Township in Pennsylvania, US

North East Township is a township in Erie County, Pennsylvania, United States. The population was 6,529 at the 2020 census, up from 6,315 at the 2010 census, down from 7,702 in 2000.

==Geography==
The township is in the northeastern corner of Erie County and is adjacent to the New York state line. Lake Erie borders the northern edge of the township. The township surrounds the borough of North East, a separate municipality. According to the United States Census Bureau, the township has a total area of 109.8 sqkm, of which 109.2 sqkm is land and 0.6 sqkm, or 0.56%, is water.

North East Township contains Pennsylvania's northernmost point.

==Demographics==

As of the census of 2000, there were 7,702 people, 2,485 households, and 1,861 families residing in the township. The population density was 181.8 PD/sqmi. There were 2,691 housing units at an average density of 63.5 /sqmi. The racial makeup of the township was 97.83% White, 0.88% African American, 0.03% Native American, 0.43% Asian, 0.03% Pacific Islander, 0.25% from other races, and 0.56% from two or more races. Hispanic or Latino of any race were 0.82% of the population.

There were 2,485 households, out of which 34.7% had children under the age of 18 living with them, 64.3% were married couples living together, 7.6% had a female householder with no husband present, and 25.1% were non-families. 21.5% of all households were made up of individuals, and 9.6% had someone living alone who was 65 years of age or older. The average household size was 2.65 and the average family size was 3.10.

In the township the population was spread out, with 23.7% under the age of 18, 19.4% from 18 to 24, 23.8% from 25 to 44, 21.5% from 45 to 64, and 11.6% who were 65 years of age or older. The median age was 33 years. For every 100 females there were 102.0 males. For every 100 females age 18 and over, there were 102.4 males.

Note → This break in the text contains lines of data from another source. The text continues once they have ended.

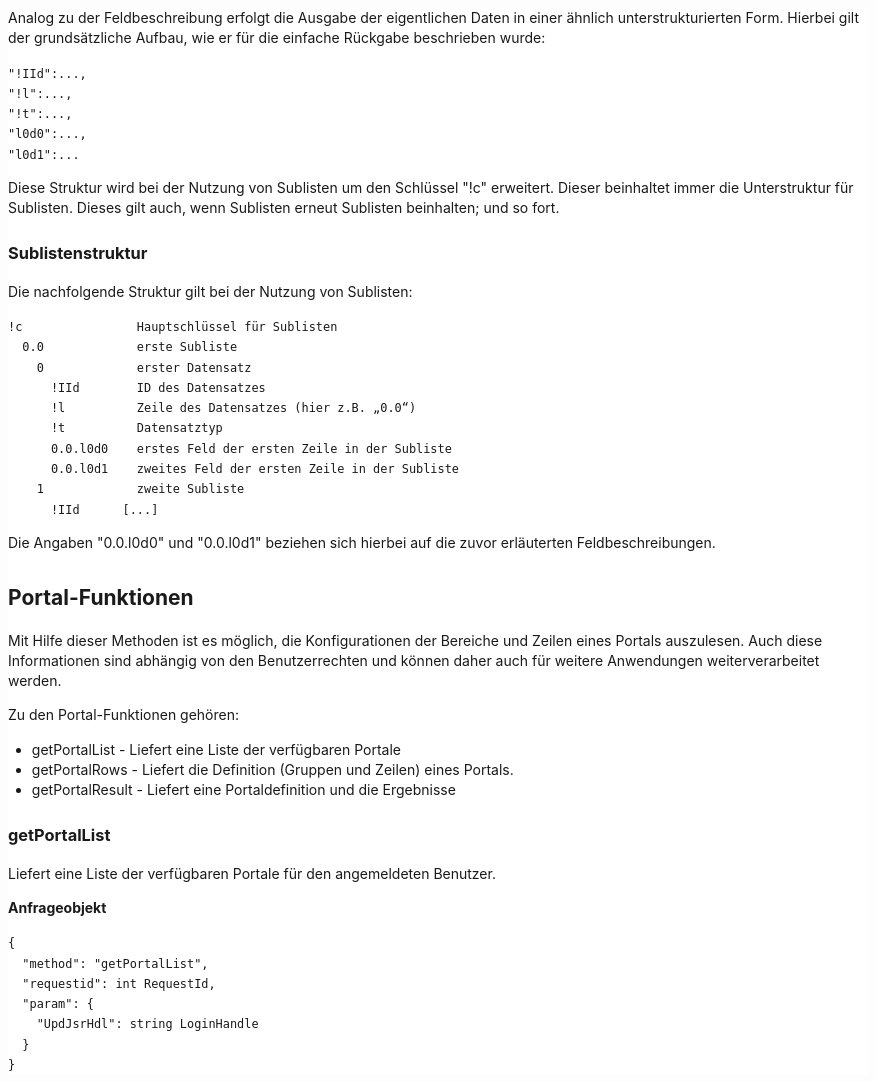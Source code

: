Analog zu der Feldbeschreibung erfolgt die Ausgabe der eigentlichen
Daten in einer ähnlich unterstrukturierten Form. Hierbei gilt der
grundsätzliche Aufbau, wie er für die einfache Rückgabe beschrieben
wurde:

    "!IId":...,
    "!l":...,
    "!t":...,
    "l0d0":...,
    "l0d1":...

Diese Struktur wird bei der Nutzung von Sublisten um den Schlüssel "!c"
erweitert. Dieser beinhaltet immer die Unterstruktur für Sublisten.
Dieses gilt auch, wenn Sublisten erneut Sublisten beinhalten; und so
fort.

### Sublistenstruktur

Die nachfolgende Struktur gilt bei der Nutzung von Sublisten:

    !c                Hauptschlüssel für Sublisten 
      0.0             erste Subliste    
        0             erster Datensatz      
          !IId        ID des Datensatzes      
          !l          Zeile des Datensatzes (hier z.B. „0.0“)      
          !t          Datensatztyp      
          0.0.l0d0    erstes Feld der ersten Zeile in der Subliste      
          0.0.l0d1    zweites Feld der ersten Zeile in der Subliste    
        1             zweite Subliste
          !IId      [...]

Die Angaben "0.0.l0d0" und "0.0.l0d1" beziehen sich hierbei auf die
zuvor erläuterten Feldbeschreibungen.


Portal-Funktionen
-----------------

Mit Hilfe dieser Methoden ist es möglich, die Konfigurationen der
Bereiche und Zeilen eines Portals auszulesen. Auch diese Informationen
sind abhängig von den Benutzerrechten und können daher auch für weitere
Anwendungen weiterverarbeitet werden.

Zu den Portal-Funktionen gehören:

- getPortalList - Liefert eine Liste der verfügbaren Portale
- getPortalRows - Liefert die Definition (Gruppen und Zeilen) eines Portals.
- getPortalResult - Liefert eine Portaldefinition und die Ergebnisse

### getPortalList

Liefert eine Liste der verfügbaren Portale für den angemeldeten Benutzer.

**Anfrageobjekt**

``` 
{
  "method": "getPortalList",
  "requestid": int RequestId,
  "param": {
    "UpdJsrHdl": string LoginHandle
  }
}
```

The median income for a household in the township was $42,696, and the median income for a family was $51,056. Males had a median income of $37,773 versus $25,707 for females. The per capita income for the township was $16,516. About 3.6% of families and 5.8% of the population were below the poverty line, including 7.0% of those under age 18 and 2.8% of those age 65 or over.

Historical population
| Census | Pop. | Note | %± |
| 2000 | 7,702 |  | — |
| 2010 | 6,315 |  | −18.0% |
| 2020 | 6,529 |  | 3.4% |
| 2023 (est.) | 6,439 |  | −1.4% |
U.S. Decennial Census

==Education==
Local schools are organized by the North East School District.